The arrival of Santa at Guildhall Square was disrupted on one of the busiest shopping days in the run-up to Christmas on Saturday by a hoax bomb attack in Derry’s city centre.
Army technical officers carried out a controlled explosion in Victoria Market car park on Saturday after part of the city centre was closed down. Traffic and shopping in the areas were disrupted all morning and the hoax attack has been condemned by local politicians.
The area around the car park was closed off to traffic including the entrance to the multi-story car park at Quayside Shopping Centre.
The row of shops at the top of the Strand Road up to Guildhall Square directly behind Victoria Market all had their shutters down and police sealed the area off.
A police spokesman said: “A suspicious package was discovered in Victoria Car Park and Foyle Embankment and Police Court Street were closed to traffic.
“Army technical officers were called to the scene and a controlled explosion was carried out.
“They declared it to be a hoax and the area was later reopened to traffic.”
Sinn Fein councillor Mickey Cooper said these continuing bomb alerts in the city were achieving nothing.
“The people of Derry are sick and tired of having their lives disrupted by this carry on; it was an alert at Foyle Road on Wednesday and now this,” he said.
“Traders on the Strand Road are finding it difficult enough to make a living and provide employment for local people without this disruption to business on one of the busiest days of the week and just a few weeks away from Christmas.

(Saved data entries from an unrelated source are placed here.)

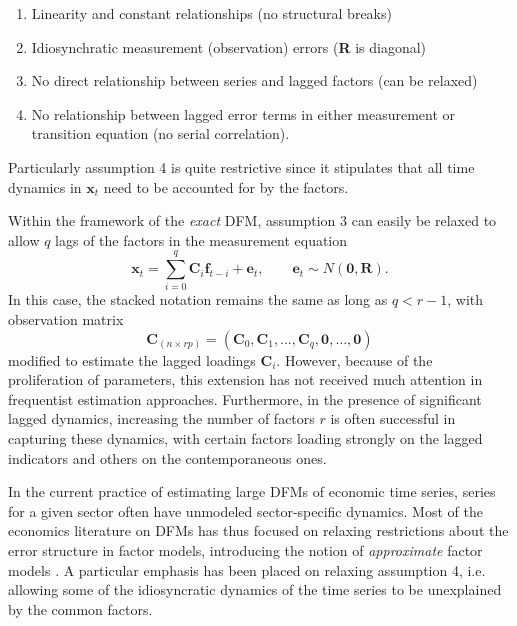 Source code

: \documentclass[a4paper]{article}
\begin{document}
\begin{enumerate}
\item Linearity and constant relationships (no structural breaks)
\item Idiosynchratic measurement (observation) errors (\textbf{R} is diagonal)
\item No direct relationship between series and lagged factors (can be relaxed)
\item No relationship between lagged error terms in either measurement or transition equation (no serial correlation).
\end{enumerate}

Particularly assumption 4 is quite restrictive since it stipulates that all time dynamics in $\textbf{x}_t$ need to be accounted for by the factors. \newline

Within the framework of the \emph{exact} DFM, assumption 3 can easily be relaxed to allow $q$ lags of the factors in the measurement equation
\begin{equation}
\textbf{x}_t = \sum_{i=0}^q \textbf{C}_i \textbf{f}_{t-i} + \textbf{e}_t, \qquad \textbf{e}_t\sim N(\textbf{0}, \textbf{R}).
\end{equation}
In this case, the stacked notation remains the same as long as $q < r-1$, with observation matrix 
\begin{equation} \label{eq:Clags}
\textbf{C}_{(n \times rp)}  = (\textbf{C}_0, \textbf{C}_1, \dots, \textbf{C}_q, \textbf{0}, \dots, \textbf{0})
\end{equation}
modified to estimate the lagged loadings $\textbf{C}_i$. However, because of the proliferation of parameters, this extension has not received much attention in frequentist estimation approaches. Furthermore, in the presence of significant lagged dynamics, increasing the number of factors $r$ is often successful in capturing these dynamics, with certain factors loading strongly on the lagged indicators and others on the contemporaneous ones. \newline


In the current practice of estimating large DFMs of economic time series, series for a given sector often have unmodeled sector-specific dynamics. Most of the economics literature on DFMs has thus focused on relaxing restrictions about the error structure in factor models, introducing the notion of \emph{approximate} factor models \citep{stock2016dynamic}. A particular emphasis has been placed on relaxing assumption 4, i.e. allowing some of the idiosyncratic dynamics of the time series to be unexplained by the common factors. 
\end{document}
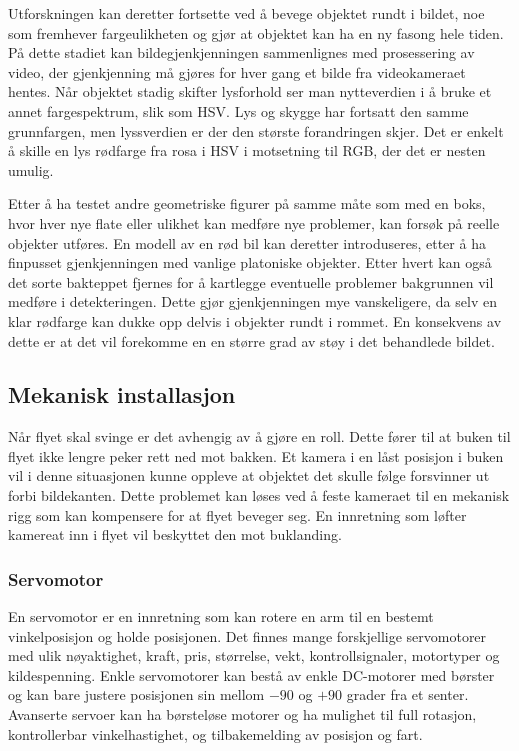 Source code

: Utforskningen kan deretter fortsette ved å bevege objektet rundt i bildet, noe som fremhever fargeulikheten og gjør at objektet kan ha en ny fasong hele tiden. På dette stadiet kan bildegjenkjenningen sammenlignes med prosessering av video, der gjenkjenning må gjøres for hver gang et bilde fra videokameraet hentes. Når objektet stadig skifter lysforhold ser man nytteverdien i å bruke et annet fargespektrum, slik som HSV. Lys og skygge har fortsatt den samme grunnfargen, men lyssverdien er der den største forandringen skjer. Det er enkelt å skille en lys rødfarge fra rosa i HSV i motsetning til RGB, der det er nesten umulig. 

Etter å ha testet andre geometriske figurer på samme måte som med en boks, hvor hver nye flate eller ulikhet kan medføre nye problemer, kan forsøk på reelle objekter utføres. En modell av en rød bil kan deretter introduseres, etter å ha finpusset gjenkjenningen med vanlige platoniske objekter. Etter hvert kan også det sorte bakteppet fjernes for å kartlegge eventuelle problemer bakgrunnen vil medføre i detekteringen. Dette gjør gjenkjenningen mye vanskeligere, da selv en klar rødfarge kan dukke opp delvis i objekter rundt i rommet. En konsekvens av dette er at det vil forekomme en en større grad av støy i det behandlede bildet.  

\subsection{Mekanisk installasjon}
Når flyet skal svinge er det avhengig av å gjøre en roll. Dette fører til at buken til flyet ikke lengre peker rett ned mot bakken. Et kamera i en låst posisjon i buken vil i denne situasjonen kunne oppleve at objektet det skulle følge forsvinner ut forbi bildekanten. Dette problemet kan løses ved å feste kameraet til en mekanisk rigg som kan kompensere for at flyet beveger seg. En innretning som løfter kamereat inn i flyet vil beskyttet den mot buklanding. 


\subsubsection{Servomotor}

En servomotor er en innretning som kan rotere en arm til en bestemt vinkelposisjon og holde posisjonen. Det finnes mange forskjellige servomotorer med ulik nøyaktighet, kraft, pris, størrelse, vekt, kontrollsignaler, motortyper og kildespenning. Enkle servomotorer kan bestå av enkle DC-motorer med børster og kan bare justere posisjonen sin mellom $-90$ og $+90$ grader fra et senter. Avanserte servoer kan ha børsteløse motorer og ha mulighet til full rotasjon, kontrollerbar vinkelhastighet, og tilbakemelding av posisjon og fart.

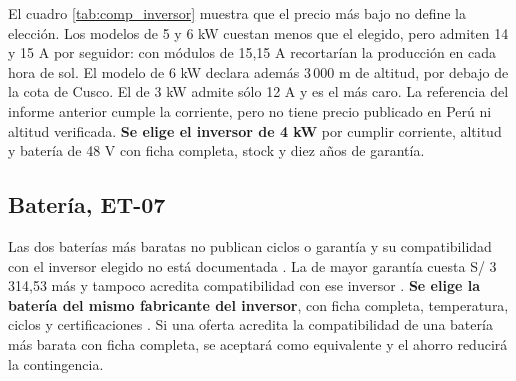 El cuadro \ref{tab:comp_inversor} muestra que el precio más bajo no define la elección. Los modelos de 5 y 6 kW cuestan menos que el elegido, pero admiten 14 y 15 A por seguidor: con módulos de 15,15 A recortarían la producción en cada hora de sol. El modelo de 6 kW declara además 3\,000 m de altitud, por debajo de la cota de Cusco. El de 3 kW admite sólo 12 A y es el más caro. La referencia del informe anterior cumple la corriente, pero no tiene precio publicado en Perú ni altitud verificada. \textbf{Se elige el inversor de 4 kW} por cumplir corriente, altitud y batería de 48 V con ficha completa, stock y diez años de garantía.

\subsection{Batería, ET-07}
Las dos baterías más baratas no publican ciclos o garantía y su compatibilidad con el inversor elegido no está documentada \cite{suntaicbat,felicity}. La de mayor garantía cuesta S/ 3\,314,53 más y tampoco acredita compatibilidad con ese inversor \cite{sunperuus5000,pylonas,us5000manual}. \textbf{Se elige la batería del mismo fabricante del inversor}, con ficha completa, temperatura, ciclos y certificaciones \cite{tensitebat}. Si una oferta acredita la compatibilidad de una batería más barata con ficha completa, se aceptará como equivalente y el ahorro reducirá la contingencia.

“It’s incredible that this disruption is taking place at the same time a parade is on for families and youngsters to walk with Santa from the Guildhall Square to the Richmond Centre.”

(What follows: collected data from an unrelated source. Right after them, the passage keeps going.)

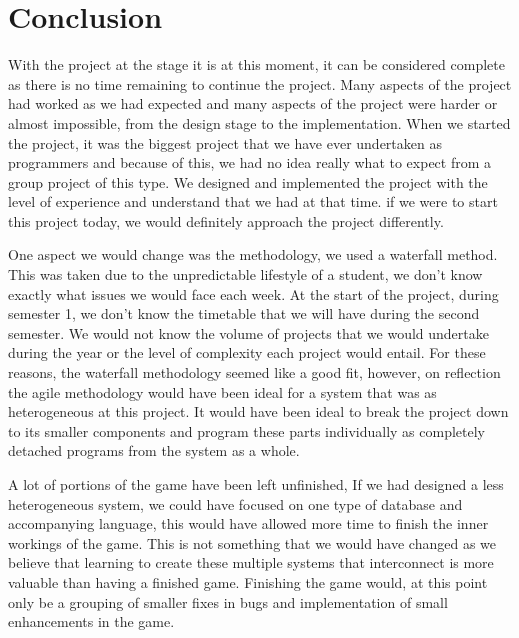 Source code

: 
\chapter{Conclusion}

With the project at the stage it is at this moment, it can be considered complete as there is no time remaining to continue the project. Many aspects of the project had worked as we had expected and many aspects of the project were harder or almost impossible, from the design stage to the implementation.
When we started the project, it was the biggest project that we have ever undertaken as programmers and because of this, we had no idea really what to expect from a group project of this type. We designed and implemented the project with the level of experience and understand that we had at that time. if we were to start this project today, we would definitely approach the project differently.\newline

One aspect we would change was the methodology, we used a waterfall method. This was taken due to the unpredictable lifestyle of a student, we don't know exactly what issues we would face each week. At the start of the project, during semester 1, we don't know the timetable that we will have during the second semester. We would not know the volume of projects that we would undertake during the year or the level of complexity each project would entail. For these reasons, the waterfall methodology seemed like a good fit, however, on reflection the agile methodology would have been ideal for a system that was as heterogeneous at this project. It would have been ideal to break the project down to its smaller components and program these parts individually as completely detached programs from the system as a whole.\newline

A lot of portions of the game have been left unfinished, If we had designed a less heterogeneous system, we could have focused on one type of database and accompanying language, this would have allowed more time to finish the inner workings of the game. This is not something that we would have changed as we believe that learning to create these multiple systems that interconnect is more valuable than having a finished game. Finishing the game would, at this point only be a grouping of smaller fixes in bugs and implementation of small enhancements in the game.\newline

SDLP MLA Pat Ramsey said it was up to the people responsible to explain to the people of Derry what they were trying to achieve.

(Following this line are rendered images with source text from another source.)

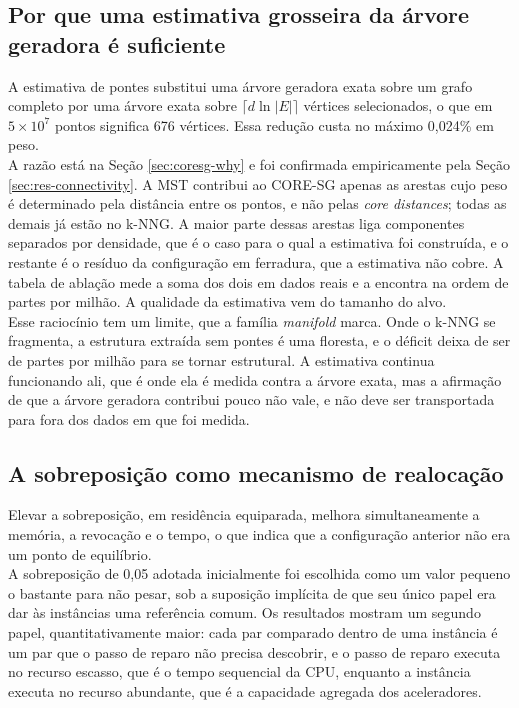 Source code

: \subsection{Por que uma estimativa grosseira da árvore geradora é suficiente\label{sec:disc-bridges}}

A estimativa de pontes substitui uma árvore geradora exata sobre um grafo completo por uma árvore exata sobre $\lceil d \ln|E| \rceil$ vértices selecionados, o que em $5 \times 10^7$ pontos significa 676 vértices. Essa redução custa no máximo 0,024\% em peso.\\

A razão está na Seção \ref{sec:coresg-why} e foi confirmada empiricamente pela Seção \ref{sec:res-connectivity}. A \ac{MST} contribui ao \ac{CORE-SG} apenas as arestas cujo peso é determinado pela distância entre os pontos, e não pelas \textit{core distances}; todas as demais já estão no \ac{k-NNG}. A maior parte dessas arestas liga componentes separados por densidade, que é o caso para o qual a estimativa foi construída, e o restante é o resíduo da configuração em ferradura, que a estimativa não cobre. A tabela de ablação mede a soma dos dois em dados reais e a encontra na ordem de partes por milhão. A qualidade da estimativa vem do tamanho do alvo.\\

Esse raciocínio tem um limite, que a família \textit{manifold} marca. Onde o \ac{k-NNG} se fragmenta, a estrutura extraída sem pontes é uma floresta, e o déficit deixa de ser de partes por milhão para se tornar estrutural. A estimativa continua funcionando ali, que é onde ela é medida contra a árvore exata, mas a afirmação de que a árvore geradora contribui pouco não vale, e não deve ser transportada para fora dos dados em que foi medida.\\

\subsection{A sobreposição como mecanismo de realocação\label{sec:disc-overlap}}

Elevar a sobreposição, em residência equiparada, melhora simultaneamente a memória, a revocação e o tempo, o que indica que a configuração anterior não era um ponto de equilíbrio.\\

A sobreposição de 0,05 adotada inicialmente foi escolhida como um valor pequeno o bastante para não pesar, sob a suposição implícita de que seu único papel era dar às instâncias uma referência comum. Os resultados mostram um segundo papel, quantitativamente maior: cada par comparado dentro de uma instância é um par que o passo de reparo não precisa descobrir, e o passo de reparo executa no recurso escasso, que é o tempo sequencial da \ac{CPU}, enquanto a instância executa no recurso abundante, que é a capacidade agregada dos aceleradores.\\

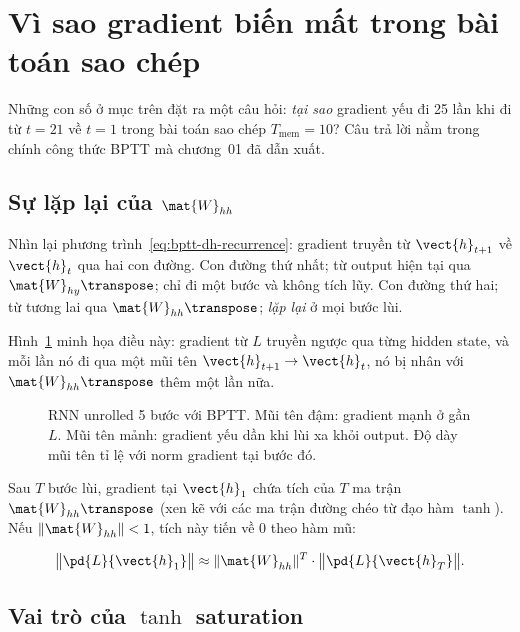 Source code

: %

\section{Vì sao gradient biến mất trong bài toán sao chép}
\label{sec:ch02-vi-sao}

Những con số ở mục trên đặt ra một câu hỏi: \emph{tại sao} gradient yếu đi 25
lần khi đi từ $t = 21$ về $t = 1$ trong bài toán sao chép $T_{\text{mem}} =
10$? Câu trả lời nằm trong chính công thức BPTT mà chương~01 đã dẫn xuất.

\subsection{Sự lặp lại của $\mat{W}_{hh}$}

Nhìn lại phương trình~\eqref{eq:bptt-dh-recurrence}: gradient truyền từ
$\vect{h}_{t+1}$ về $\vect{h}_t$ qua hai con đường. Con đường thứ nhất; từ
output hiện tại qua $\mat{W}_{hy}\transpose$; chỉ đi một bước và không tích
lũy. Con đường thứ hai; từ tương lai qua $\mat{W}_{hh}\transpose$; \emph{lặp
lại} ở mọi bước lùi.

Hình~\ref{fig:ch02-rnn-gradient} minh họa điều này: gradient từ $L$ truyền
ngược qua từng hidden state, và mỗi lần nó đi qua một mũi tên $\vect{h}_{t+1}
\to \vect{h}_t$, nó bị nhân với $\mat{W}_{hh}\transpose$ thêm một lần nữa.

\begin{figure}[ht]
  \centering
  
  \caption{RNN unrolled 5 bước với BPTT. Mũi tên đậm: gradient mạnh ở gần $L$.
    Mũi tên mảnh: gradient yếu dần khi lùi xa khỏi output. Độ dày mũi tên tỉ
    lệ với norm gradient tại bước đó.}
  \label{fig:ch02-rnn-gradient}
\end{figure}

Sau $T$ bước lùi, gradient tại $\vect{h}_1$ chứa tích của $T$ ma trận
$\mat{W}_{hh}\transpose$ (xen kẽ với các ma trận đường chéo từ đạo hàm
$\tanh$). Nếu $\|\mat{W}_{hh}\| < 1$, tích này tiến về 0 theo hàm mũ:

\[
\bigl\|\pd{L}{\vect{h}_1}\bigr\|
\approx \|\mat{W}_{hh}\|^T \cdot \bigl\|\pd{L}{\vect{h}_T}\bigr\|.
\]

\subsection{Vai trò của $\tanh$ saturation}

“This has happened in the run-up to the Christmas period and is doing untold harm to the business community.
“What incentive is there for people to bring their children into the town when things like this are happening.
“Whether it is a hoax or a viable device, it doesn’t matter because it still causes great disruption.
“The challenge is to the people who carry out these attacks to defend their position and explain to the people of Derry what they are doing.”
City centre manager Jim Roddy also condemned the attack.
“It would appear that this was a hoax and it caused minimum disruption,” he said.
“But still there were shops and business affected by this.
“People are trying to earn a living and any disruption at this very difficult financial time can have disastrous effects on a business.
“Anyone doing this, whether they feel it is for political ends or for a prank, needs to realise the devastating effect it has on people’s lives.”